A reforestation project in China's Anhui Province (Reuters). - No plan to secure global food supplies will work without a massive effort to restore natural systems. "Restoring the earth will take an enormous international effort, one far more demanding than the Marshall Plan that helped rebuild war-torn Europe and Japan after World War II." Reforestation is essential to reduce soil erosion and flooding and for carbon sequestration. Plan B includes $23 billion for global reforestation efforts.

China's Yunnan Province was struck by drought in 2010, turning a normally verdant landscape into a dustbowl (AFP). - Controlling soil erosion is a key task if food security is to be assured. There are numerous techniques for controlling the problem that have been successfully applied on the local level, from planting trees, to rotating crops, to retiring farmland, to reducing tilling, and so on.

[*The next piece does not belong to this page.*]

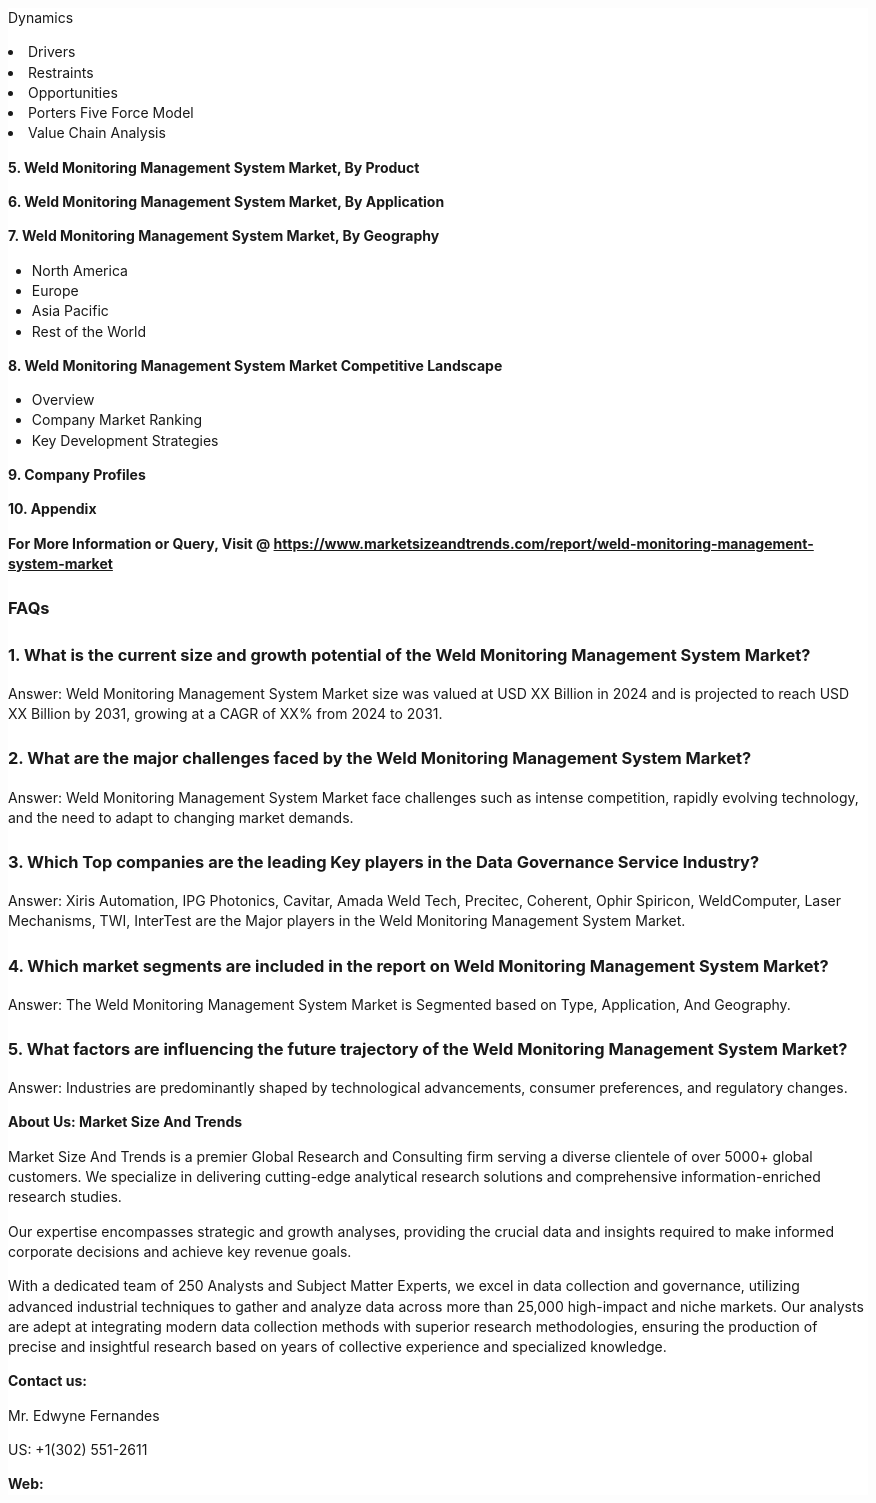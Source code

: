 Dynamics</span></li><li><span class="">Drivers</span></li><li><span class="">Restraints</span></li><li><span class="">Opportunities</span></li><li><span class="">Porters Five Force Model</span></li><li><span class="">Value Chain Analysis</span></li></ul></div><div class="" data-test-id=""><p><strong><span class="">5. Weld Monitoring Management System Market, By Product</span></strong></p></div><div class="" data-test-id=""><p><strong><span class="">6. Weld Monitoring Management System Market, By Application</span></strong></p></div><div class="" data-test-id=""><p><strong><span class="">7. Weld Monitoring Management System Market, By Geography</span></strong></p></div><div class="" data-test-id=""><ul><li><span class="">North America</span></li><li><span class="">Europe</span></li><li><span class="">Asia Pacific</span></li><li><span class="">Rest of the World</span></li></ul></div><div class="" data-test-id=""><p><strong><span class="">8. Weld Monitoring Management System Market Competitive Landscape</span></strong></p></div><div class="" data-test-id=""><ul><li><span class="">Overview</span></li><li><span class="">Company Market Ranking</span></li><li><span class="">Key Development Strategies</span></li></ul></div><div class="" data-test-id=""><p><strong><span class="">9. Company Profiles</span></strong></p></div><div class="" data-test-id=""><p><strong><span class="">10. Appendix</span></strong></p></div><div class="" data-test-id=""><p><strong><span class="">For More Information or Query, Visit @ <a href="https://www.marketsizeandtrends.com/report/weld-monitoring-management-system-market" target="_blank">https://www.marketsizeandtrends.com/report/weld-monitoring-management-system-market</a></span></strong></p></div><div class="" data-test-id=""><div class="article-main__content" data-test-id="publishing-text-block"><h3><strong><span class="">FAQs</span></strong></h3></div><div class="article-main__content" data-test-id="publishing-text-block"><h3><span class="">1. What is the current size and growth potential of the Weld Monitoring Management System Market?</span></h3></div><div class="article-main__content" data-test-id="publishing-text-block"><p><span class="font-[700]">Answer</span><span class="">: Weld Monitoring Management System Market size was valued at USD XX Billion in 2024 and is projected to reach USD XX Billion by 2031, growing at a CAGR of XX% from 2024 to 2031.</span></p></div><div class="article-main__content" data-test-id="publishing-text-block"><h3><span class="">2. What are the major challenges faced by the Weld Monitoring Management System Market?</span></h3></div><div class="article-main__content" data-test-id="publishing-text-block"><p><span class="font-[700]">Answer</span><span class="">: Weld Monitoring Management System Market face challenges such as intense competition, rapidly evolving technology, and the need to adapt to changing market demands.</span></p></div><div class="article-main__content" data-test-id="publishing-text-block"><h3><span class="">3. Which Top companies are the leading Key players in the Data Governance Service Industry?</span></h3></div><div class="article-main__content" data-test-id="publishing-text-block"><p><span class="font-[700]">Answer</span><span class="">: Xiris Automation, IPG Photonics, Cavitar, Amada Weld Tech, Precitec, Coherent, Ophir Spiricon, WeldComputer, Laser Mechanisms, TWI, InterTest are the Major players in the Weld Monitoring Management System Market.</span></p></div><div class="article-main__content" data-test-id="publishing-text-block"><h3><span class="">4. Which market segments are included in the report on Weld Monitoring Management System Market?</span></h3></div><div class="article-main__content" data-test-id="publishing-text-block"><p><span class="font-[700]">Answer</span><span class="">: The Weld Monitoring Management System Market is Segmented based on Type, Application, And Geography.</span></p></div><div class="article-main__content" data-test-id="publishing-text-block"><h3><span class="">5. What factors are influencing the future trajectory of the Weld Monitoring Management System Market?</span></h3></div><div class="article-main__content" data-test-id="publishing-text-block"><p><span class="font-[700]">Answer:</span><span class="">&nbsp;Industries are predominantly shaped by technological advancements, consumer preferences, and regulatory changes.</span></p></div><p><strong><span class="">About Us: Market Size And Trends</span></strong></p></div><div class="" data-test-id=""><p><span class="">Market Size And Trends is a premier Global Research and Consulting firm serving a diverse clientele of over 5000+ global customers. We specialize in delivering cutting-edge analytical research solutions and comprehensive information-enriched research studies.</span></p></div><div class="" data-test-id=""><p><span class="">Our expertise encompasses strategic and growth analyses, providing the crucial data and insights required to make informed corporate decisions and achieve key revenue goals.</span></p></div><div class="" data-test-id=""><p><span class="">With a dedicated team of 250 Analysts and Subject Matter Experts, we excel in data collection and governance, utilizing advanced industrial techniques to gather and analyze data across more than 25,000 high-impact and niche markets. Our analysts are adept at integrating modern data collection methods with superior research methodologies, ensuring the production of precise and insightful research based on years of collective experience and specialized knowledge.</span></p></div><div class="" data-test-id=""><p><strong><span class="">Contact us:</span></strong></p></div><div class="" data-test-id=""><p><span class="">Mr. Edwyne Fernandes</span></p></div><div class="" data-test-id=""><p><span class="">US: +1(302) 551-2611<br /></span></p><p><span class=""><strong>Web:</strong>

Earth Policy Institute's Plan B calls for annual spending of $24 billion for the protection of vital topsoil.

A fish farm in Russia's Khakassia region (ITAR-TASS). - Plan B calls for spending of $13 billion annually to stabilize and restore global fisheries resources. Today, less than 1 percent of the world's oceans are protected marine areas -- and fishing is prohibited in only 13 percent of that area. In 2001, 161 leading marine scientists called for urgent action to protect fisheries.

The Tarbela Dam in Pakistan (AFP). - Stabilizing water tables is a crucial goal of Plan B. It includes $10 billion a year to develop water-efficient practices and technologies to improve water efficiency. It also calls for an end to subsidies that make water unrealistically cheap. "Water tables are falling and wells are going dry in some 20 countries, including China, India, and the United States -- the three countries that together produce half the world's grain."

A stork flies over a wildlife refuge in Japan (AFP). - Plan B devotes $31 billion to protect remaining global biodiversity. The World Parks Congress estimates this funding would suffice to manage and protect existing designated parks and refuges. It would also include funding to protect additional biologically diverse hotspots. "Many will ask, Can the world afford these investments? But the only appropriate question is, Can the world afford the consequence of not making these investments?"